When you must be sure that only one consumer can get the messages on a particular channel, this is the pattern you’ll use. This isn’t a very common pattern as there are few use cases for it, but the main one would be if a particular consumer must store state between messages, or if messages must be processed in exactly the right order.

Note: It’s usually best if you can architect your system in a way where this isn’t a requirement since it severely limits your ability to scale. It’s also not supported by many brokers.

Producer P1 (can be more than one) produces messages. Only one consumer, C1, receives messages. Other consumers will be rejected.

Example use case:

An auction bidding system is a good use case for this. All bids must be processed to ensure a bid doesn’t win if someone else beat them to it or came in slightly higher. 

  • Initial bid is placed on an item for $1.
  • Then two bids get submitted for $2.
  • If the two second bids were to go to two different consumers, they would both process the bid and you’d have a conflict. Who won the $2 bid?
  • With exclusive consumer, both bids would go to the same consumer and the consumer would reject one of the bids, so you only have one winner.

Message broker support

This is a very common pattern which most modern message brokers support in some fashion.

Request-reply

Send a message, receive a reply. Sounds a lot like a synchronous system such as a REST API and you wouldn’t be wrong for thinking that. The general idea is that the publisher includes a destination for a consumer to publish another message with the reply/response. This would typically be another channel/topic, but could also be an HTTP URL (webhook) or something else, depending on the system.

While not as common as the other patterns, there are some cases where this is useful, such as when the response may take some time to complete or if it’s unknown which machine will process the message. For instance, a user submits a form where the processing may take a few minutes. The message includes the channel the browser will listen to for a response. When a worker machine in a processing cluster ends up completing the work, it will publish the results in a message to the reply channel, the browser will receive the results message, and will display the information to the user.

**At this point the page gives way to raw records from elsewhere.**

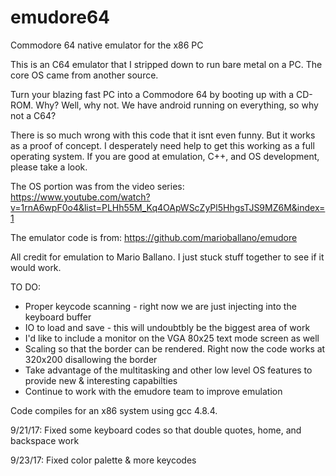 # emudore64
Commodore 64 native emulator for the x86 PC

This is an C64 emulator that I stripped down to run bare metal on a PC.  The core OS came
from another source.

Turn your blazing fast PC into a Commodore 64 by booting up with a CD-ROM.
Why?  Well, why not.  We have android running on everything, so why not a C64?

There is so much wrong with this code that it isnt even funny.  But it works as a proof
of concept.  I desperately need help to get this working as a full operating system. If
you are good at emulation, C++, and OS development, please take a look.

The OS portion was from the video series: 
https://www.youtube.com/watch?v=1rnA6wpF0o4&list=PLHh55M_Kq4OApWScZyPl5HhgsTJS9MZ6M&index=1

The emulator code is from:
https://github.com/marioballano/emudore

All credit for emulation to Mario Ballano.  I just stuck stuff together to see if it would work.

TO DO:
 * Proper keycode scanning - right now we are just injecting into the keyboard buffer
 * IO to load and save - this will undoubtbly be the biggest area of work
 * I'd like to include a monitor on the VGA 80x25 text mode screen as well
 * Scaling so that the border can be rendered. Right now the code works at 320x200 disallowing the border
 * Take advantage of the multitasking and other low level OS features to provide new & interesting capabilties
 * Continue to work with the emudore team to improve emulation
 
Code compiles for an x86 system using gcc 4.8.4. 

9/21/17: Fixed some keyboard codes so that double quotes, home, and backspace work

9/23/17: Fixed color palette & more keycodes

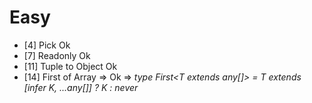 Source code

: # Easy 

- [4] Pick Ok 
- [7] Readonly Ok
- [11] Tuple to Object Ok
- [14] First of Array => Ok => *type First<T extends any[]> = T extends [infer K, ...any[]] ? K : never*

Publisher P1 sends message m1 onto channel chan1. Consumer C1 receives message, processes it, then sends a reply message rm1 to chan2. P1 receives rm1.

Example use case:

User uploads a video to a video publishing site, like YouTube. 

  • User submits form with video attached.
  • Video is uploaded.
  • The video site sends a message to a queue to process the video.
  • A worker gets the message and converts the video into an optimized format. This is a heavy process that takes several minutes.
  • Once the worker has completed the job, it sends a message to the reply queue with the URL of the new, optimized video.
  • The browser receives this message and displays the video to the user.

Message broker support

Not many brokers support this natively, but you can achieve this with any broker if you do it yourself following the same pattern. Just include the reply channel/topic in your messages and have your consumers push the results back to that channel/topic.

Conclusion

In this post, we’ve covered the major asynchronous messaging patterns. While these patterns are sometimes called different things, now you know what they mean and which brokers support them. Hopefully we can all agree on some common terminology at some point. And better yet, how about a common interface to use them all like we have with REST APIs. Imagine that?